Absolutely nothing happens at a cluster level, because you have to think of the 2 node cluster as if it were a 3 node cluster from a quorum perspective.

For example, if Proxmox Backup Server suddenly fails, absolutely nothing happens. The important thing is to keep at least two nodes runnign out of 3, as per Proxmox specifications.

Furthermore, you can easily migrate a virtual machine from Node A to Node B and from Node B to Node A in live mode, i.e. without shutting down the resources.

For example, a running VM can be migrated live from Node A to Node B, regardless of whether the replicas are scheduled or not.

If the replicas are scheduled, when migrating a virtual machine from Node A to Node B, replication tasks will automatically be reversed, so it will be from Node B to Node A.

2. How to determine the amount of storage

Virtual Machines replicas

Let’s take a practical example to understand how much storage to allocate.

Suppose we have 6 virtual machines on the Cluster: 3 VMs on Node A and 3 VMs on Node B, and each virtual machine (for simplicity) is 100GB.

Overall, about 300 GB will be allocated to Node A’s storage. Same thing for node B.

Assuming to schedule the replicas of all VMs, from Node A to Node B, and vice versa. 300GB for VMs and 300GB for replicas must be considered on each node.

The total of each node will therefore be 600 GB.

The file system will try to optimize the space, so it won’t be 600 GB but it will be a little less. We’re going a little bit larger to be safe, so we’re looking at 600GB.

It is not requited to have replicas of all resources (VM or CT) from Node A to Node B.

For example, if one of the virtual machines on Node A is a machine with unimportant services and therefore you don’t want to replicate to Node B, (Node B could perhaps be considered as purely a backup node).

In this case, resource replication tasks are not created, and consequently 100GB must be removed from the replicas. So overall on Node B (destination host) there will no longer be 600GB but 500GB occupied.

It therefore depends on how the Cluster is set up and in particular the replicas: if you want everything to be redundant from Node A to Node B and vice versa.

A span-metric calculation could always consider double the allocated storage.

3. Resource recovery: how long it takes to get back up and running

The time it takes to restore a backup from Proxmox Backup Server to the nodes depends on the hardware used and in particular on the switches, network cards and above all on the types of disks implemented for PBS storage.

However, a very spannometric order of magnitude, it can range from one minute to 20 minutes.

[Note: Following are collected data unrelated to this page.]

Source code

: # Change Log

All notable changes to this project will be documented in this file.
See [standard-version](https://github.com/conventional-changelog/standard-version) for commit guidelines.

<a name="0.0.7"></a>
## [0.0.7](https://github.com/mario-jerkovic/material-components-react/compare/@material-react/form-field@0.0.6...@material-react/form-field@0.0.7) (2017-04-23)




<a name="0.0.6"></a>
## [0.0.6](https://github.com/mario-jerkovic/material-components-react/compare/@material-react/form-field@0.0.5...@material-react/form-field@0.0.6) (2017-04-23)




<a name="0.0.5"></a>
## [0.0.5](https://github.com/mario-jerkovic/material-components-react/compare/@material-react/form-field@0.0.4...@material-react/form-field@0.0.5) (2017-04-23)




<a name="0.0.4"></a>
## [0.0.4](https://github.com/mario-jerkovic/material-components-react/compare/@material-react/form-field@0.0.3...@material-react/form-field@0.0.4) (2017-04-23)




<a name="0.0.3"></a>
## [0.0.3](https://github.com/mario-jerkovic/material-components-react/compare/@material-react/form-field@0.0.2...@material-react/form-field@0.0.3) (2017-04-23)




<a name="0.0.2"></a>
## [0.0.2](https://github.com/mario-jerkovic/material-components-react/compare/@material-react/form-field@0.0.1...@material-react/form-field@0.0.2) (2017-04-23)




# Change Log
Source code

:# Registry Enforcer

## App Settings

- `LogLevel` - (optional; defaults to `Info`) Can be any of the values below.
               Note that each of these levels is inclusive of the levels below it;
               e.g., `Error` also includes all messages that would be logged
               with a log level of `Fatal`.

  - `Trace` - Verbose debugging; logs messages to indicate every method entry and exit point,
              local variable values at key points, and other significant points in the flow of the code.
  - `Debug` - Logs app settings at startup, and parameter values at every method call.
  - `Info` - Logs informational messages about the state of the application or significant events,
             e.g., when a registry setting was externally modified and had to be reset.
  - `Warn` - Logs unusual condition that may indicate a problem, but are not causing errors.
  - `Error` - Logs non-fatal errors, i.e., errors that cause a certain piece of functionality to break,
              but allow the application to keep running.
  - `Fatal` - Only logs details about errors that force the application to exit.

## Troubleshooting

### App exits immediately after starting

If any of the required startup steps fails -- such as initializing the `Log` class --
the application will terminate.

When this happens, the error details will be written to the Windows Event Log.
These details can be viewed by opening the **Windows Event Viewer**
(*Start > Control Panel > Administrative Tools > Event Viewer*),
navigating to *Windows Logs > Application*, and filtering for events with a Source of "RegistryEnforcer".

4. Recover a VM from a ransomware attack

 

To restore a machine from a ransomware attack, it will be sufficient to restore one of the versions available on the PBS obtained thanks to the schedules set on the system.

For example, if a CryptoLocker encrypts a virtual machine I can go back in time T-1 by selecting a version of previous versions.

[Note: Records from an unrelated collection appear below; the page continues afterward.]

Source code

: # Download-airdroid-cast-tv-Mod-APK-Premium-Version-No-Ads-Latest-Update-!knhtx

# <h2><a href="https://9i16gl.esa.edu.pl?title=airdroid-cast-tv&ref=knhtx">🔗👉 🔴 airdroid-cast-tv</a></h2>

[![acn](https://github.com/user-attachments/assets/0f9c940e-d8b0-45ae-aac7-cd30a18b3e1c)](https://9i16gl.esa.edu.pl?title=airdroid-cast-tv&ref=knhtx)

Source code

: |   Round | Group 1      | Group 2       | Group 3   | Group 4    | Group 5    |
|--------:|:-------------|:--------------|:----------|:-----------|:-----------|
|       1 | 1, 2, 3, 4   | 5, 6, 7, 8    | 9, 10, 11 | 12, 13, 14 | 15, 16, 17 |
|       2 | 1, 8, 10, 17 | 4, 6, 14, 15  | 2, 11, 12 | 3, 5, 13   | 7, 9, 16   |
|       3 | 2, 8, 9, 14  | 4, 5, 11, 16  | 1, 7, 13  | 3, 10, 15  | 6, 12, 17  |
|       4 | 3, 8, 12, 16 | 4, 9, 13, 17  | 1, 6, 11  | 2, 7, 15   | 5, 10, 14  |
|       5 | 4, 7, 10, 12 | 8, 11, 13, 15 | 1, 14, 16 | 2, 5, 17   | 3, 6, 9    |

While restoring the virtual machine with Proxmox Backup Server, you can start it up and thus already check whether that version is compromised or not, without waiting for the entire virtual machine to be restored.

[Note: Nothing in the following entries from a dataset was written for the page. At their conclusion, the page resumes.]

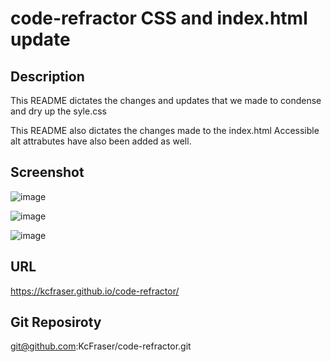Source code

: # code-refractor CSS and index.html update

## Description

This README dictates the changes and updates that we made to condense and dry up the syle.css

This README also dictates the changes made to the index.html
Accessible alt attrabutes have also been added as well.

## Screenshot

![image](https://user-images.githubusercontent.com/90061853/138626360-a8685758-9f45-4baa-bd3b-cf185ec791a1.png)

![image](https://user-images.githubusercontent.com/90061853/138626415-b2b0868e-6b0a-491e-b3a9-92b5249860e8.png)

![image](https://user-images.githubusercontent.com/90061853/138626460-3c6d6e3f-334b-49e7-9402-dbdd6f3a7993.png)

## URL

https://kcfraser.github.io/code-refractor/  


## Git Reposiroty 

git@github.com:KcFraser/code-refractor.git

5. No Single Point Of Failure

No Single Point Of Failure

The 2 Node Proxmox VE Cluster has no Single Point of Failure because it is completely redundant.

By default we configure network cards, disks and networking in redundant mode, i.e. with double switch and multiple network cards for each service.

Also Proxmox Backup Server will have all redundant links.

Having a system without Single Point of Failure represents a great advantage for the operational continuity of a company.